I don’t think I’ve ever been told “No photos” so many times in one day.
Then again I guess that’s to be expected when you’re on a military base in one of the most militarized areas in the world: the DMZ. But it’s a strange kind of base of troops with guns and tourists with cameras — a combination of the serious and the ludicrous.
On the tour bus, I sat across from one rather large-toothed woman (who was always half-grinning) and her scowling husband. At one point we were shown a video about the wilderness and wildlife that flourished in the a stretch of the DMZ. The clip featured a deer prancing through a lush grass. The woman asked if animals ever set off landmines. When our guide answered yes, she exclaimed, “Then what, dinner?” and cackled at her own joke.
“It was just a reminder that even in some of the gravest places there can be moments of humor.”

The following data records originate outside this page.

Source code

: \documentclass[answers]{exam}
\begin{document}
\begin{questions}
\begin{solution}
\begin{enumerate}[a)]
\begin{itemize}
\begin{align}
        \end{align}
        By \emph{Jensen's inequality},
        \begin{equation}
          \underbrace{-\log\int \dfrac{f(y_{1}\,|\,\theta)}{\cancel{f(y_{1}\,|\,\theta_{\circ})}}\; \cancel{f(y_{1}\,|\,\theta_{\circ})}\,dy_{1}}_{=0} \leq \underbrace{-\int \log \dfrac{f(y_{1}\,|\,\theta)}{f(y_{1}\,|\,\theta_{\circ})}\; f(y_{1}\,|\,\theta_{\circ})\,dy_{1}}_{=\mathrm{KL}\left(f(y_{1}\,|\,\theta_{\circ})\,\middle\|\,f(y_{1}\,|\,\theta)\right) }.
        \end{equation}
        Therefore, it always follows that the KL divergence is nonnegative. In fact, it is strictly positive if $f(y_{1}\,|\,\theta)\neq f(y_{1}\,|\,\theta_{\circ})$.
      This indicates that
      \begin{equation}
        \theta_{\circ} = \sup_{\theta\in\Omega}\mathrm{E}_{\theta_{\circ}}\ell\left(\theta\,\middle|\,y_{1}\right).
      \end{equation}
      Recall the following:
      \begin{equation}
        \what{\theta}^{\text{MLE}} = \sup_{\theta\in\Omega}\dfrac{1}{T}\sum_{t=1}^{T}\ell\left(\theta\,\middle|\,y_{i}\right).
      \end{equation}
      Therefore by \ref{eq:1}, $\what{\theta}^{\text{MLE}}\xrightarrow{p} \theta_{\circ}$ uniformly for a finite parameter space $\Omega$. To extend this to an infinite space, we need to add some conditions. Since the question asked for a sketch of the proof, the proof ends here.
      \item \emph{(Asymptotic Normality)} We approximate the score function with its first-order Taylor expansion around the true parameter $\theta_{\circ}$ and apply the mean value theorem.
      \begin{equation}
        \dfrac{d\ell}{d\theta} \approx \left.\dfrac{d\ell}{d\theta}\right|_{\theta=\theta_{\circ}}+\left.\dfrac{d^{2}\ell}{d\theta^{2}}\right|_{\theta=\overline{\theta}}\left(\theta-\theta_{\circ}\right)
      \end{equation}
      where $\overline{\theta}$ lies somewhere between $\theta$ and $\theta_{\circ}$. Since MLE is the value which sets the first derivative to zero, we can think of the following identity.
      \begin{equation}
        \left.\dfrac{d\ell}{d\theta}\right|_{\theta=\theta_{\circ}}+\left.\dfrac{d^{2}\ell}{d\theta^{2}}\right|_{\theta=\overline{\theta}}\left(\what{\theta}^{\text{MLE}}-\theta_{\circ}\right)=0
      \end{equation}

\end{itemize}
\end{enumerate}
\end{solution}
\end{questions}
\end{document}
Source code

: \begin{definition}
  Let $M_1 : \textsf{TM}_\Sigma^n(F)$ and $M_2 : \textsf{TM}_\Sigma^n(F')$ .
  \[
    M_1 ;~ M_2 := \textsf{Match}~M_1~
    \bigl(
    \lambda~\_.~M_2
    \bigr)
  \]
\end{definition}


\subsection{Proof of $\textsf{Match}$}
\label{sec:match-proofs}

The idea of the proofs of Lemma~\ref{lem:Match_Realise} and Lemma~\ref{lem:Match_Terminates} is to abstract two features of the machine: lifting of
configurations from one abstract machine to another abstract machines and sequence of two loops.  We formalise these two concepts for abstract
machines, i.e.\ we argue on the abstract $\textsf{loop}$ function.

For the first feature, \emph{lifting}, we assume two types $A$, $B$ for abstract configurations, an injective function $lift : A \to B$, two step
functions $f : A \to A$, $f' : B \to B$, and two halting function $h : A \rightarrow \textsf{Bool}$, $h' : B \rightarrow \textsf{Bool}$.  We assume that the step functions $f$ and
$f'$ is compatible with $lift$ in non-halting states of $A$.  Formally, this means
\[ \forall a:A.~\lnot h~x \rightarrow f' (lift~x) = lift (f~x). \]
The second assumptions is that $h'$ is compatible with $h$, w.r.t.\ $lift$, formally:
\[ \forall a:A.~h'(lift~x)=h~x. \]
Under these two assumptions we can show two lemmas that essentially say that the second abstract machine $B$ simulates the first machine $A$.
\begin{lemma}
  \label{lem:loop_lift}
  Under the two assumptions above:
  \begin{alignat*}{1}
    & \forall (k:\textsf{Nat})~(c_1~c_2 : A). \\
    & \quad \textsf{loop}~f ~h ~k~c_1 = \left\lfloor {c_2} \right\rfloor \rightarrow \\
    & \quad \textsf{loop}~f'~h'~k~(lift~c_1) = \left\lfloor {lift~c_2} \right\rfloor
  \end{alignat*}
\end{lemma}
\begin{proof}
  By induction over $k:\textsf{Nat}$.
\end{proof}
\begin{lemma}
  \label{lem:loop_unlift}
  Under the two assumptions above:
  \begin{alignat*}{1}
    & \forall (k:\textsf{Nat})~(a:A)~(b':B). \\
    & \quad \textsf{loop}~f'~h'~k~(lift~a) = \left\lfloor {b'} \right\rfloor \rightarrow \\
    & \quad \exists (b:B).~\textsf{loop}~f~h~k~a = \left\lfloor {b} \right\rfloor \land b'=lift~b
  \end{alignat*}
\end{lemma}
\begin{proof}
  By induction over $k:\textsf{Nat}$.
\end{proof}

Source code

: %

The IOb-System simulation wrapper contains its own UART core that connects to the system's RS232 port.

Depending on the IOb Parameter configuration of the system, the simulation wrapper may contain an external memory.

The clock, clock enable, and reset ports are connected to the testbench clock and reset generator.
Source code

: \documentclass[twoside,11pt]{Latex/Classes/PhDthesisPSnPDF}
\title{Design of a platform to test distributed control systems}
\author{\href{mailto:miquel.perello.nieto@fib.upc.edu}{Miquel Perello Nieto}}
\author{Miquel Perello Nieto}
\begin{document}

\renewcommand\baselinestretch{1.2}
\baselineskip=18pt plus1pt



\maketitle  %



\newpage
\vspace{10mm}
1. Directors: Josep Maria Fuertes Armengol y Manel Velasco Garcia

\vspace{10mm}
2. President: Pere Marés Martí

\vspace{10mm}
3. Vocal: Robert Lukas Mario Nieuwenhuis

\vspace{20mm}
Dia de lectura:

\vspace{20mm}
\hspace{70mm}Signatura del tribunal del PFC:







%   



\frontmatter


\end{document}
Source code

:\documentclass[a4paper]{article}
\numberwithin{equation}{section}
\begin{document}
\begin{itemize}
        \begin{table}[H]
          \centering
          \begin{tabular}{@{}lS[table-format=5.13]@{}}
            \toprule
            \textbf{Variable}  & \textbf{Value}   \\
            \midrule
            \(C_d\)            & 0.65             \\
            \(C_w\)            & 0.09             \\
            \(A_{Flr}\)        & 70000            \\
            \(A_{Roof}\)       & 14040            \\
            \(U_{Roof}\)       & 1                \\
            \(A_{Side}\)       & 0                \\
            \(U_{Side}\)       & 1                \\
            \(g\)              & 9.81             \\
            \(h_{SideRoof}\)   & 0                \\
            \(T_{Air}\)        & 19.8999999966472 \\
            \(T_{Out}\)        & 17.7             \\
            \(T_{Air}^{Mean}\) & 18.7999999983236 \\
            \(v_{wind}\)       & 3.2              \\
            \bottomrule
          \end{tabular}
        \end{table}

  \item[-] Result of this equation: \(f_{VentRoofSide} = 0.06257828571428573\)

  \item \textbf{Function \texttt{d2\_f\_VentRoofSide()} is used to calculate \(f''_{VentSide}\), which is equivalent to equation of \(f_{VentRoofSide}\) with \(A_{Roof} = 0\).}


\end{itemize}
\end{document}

The base seemed almost comical at times. Except every time I was about to laugh, something would remind me of where I was. Everywhere you looked there was barbed wire. And fences. And steel.
But then every time you began to feel the gravity of where you were, something would make you almost laugh.
One of the sites on tour was the Joint Security Area (JSA) which stands directly on the Military Demarcation Line and includes buildings and troops from South Korea, the US, the UN, and North Korea. Our military escort showed us the room where the Korean War armistice was signed (see the blue building). There UN troops stand almost face-to-face with North Korean troops, thus the camp’s motto: “In Front of It All.”
He told us about the 1976 Axe Murder Incident when North Korean soldiers hacked to death two U.S. soldiers who had been sent to trim a poplar tree. He told us about being heckled by North Korean soldiers who made throat-slitting gestures at him.
But he also told us a story about one negotiation session during which both sides — not wanting to appear weak in front of the other side — held off using the bathroom for 15 hours. There are now mandatory recesses every two hours. He grinned referring to it as the “War of the Bladders.”
It was just a reminder that even in some of the gravest places there can be moments of humor. Even “in front of it all.”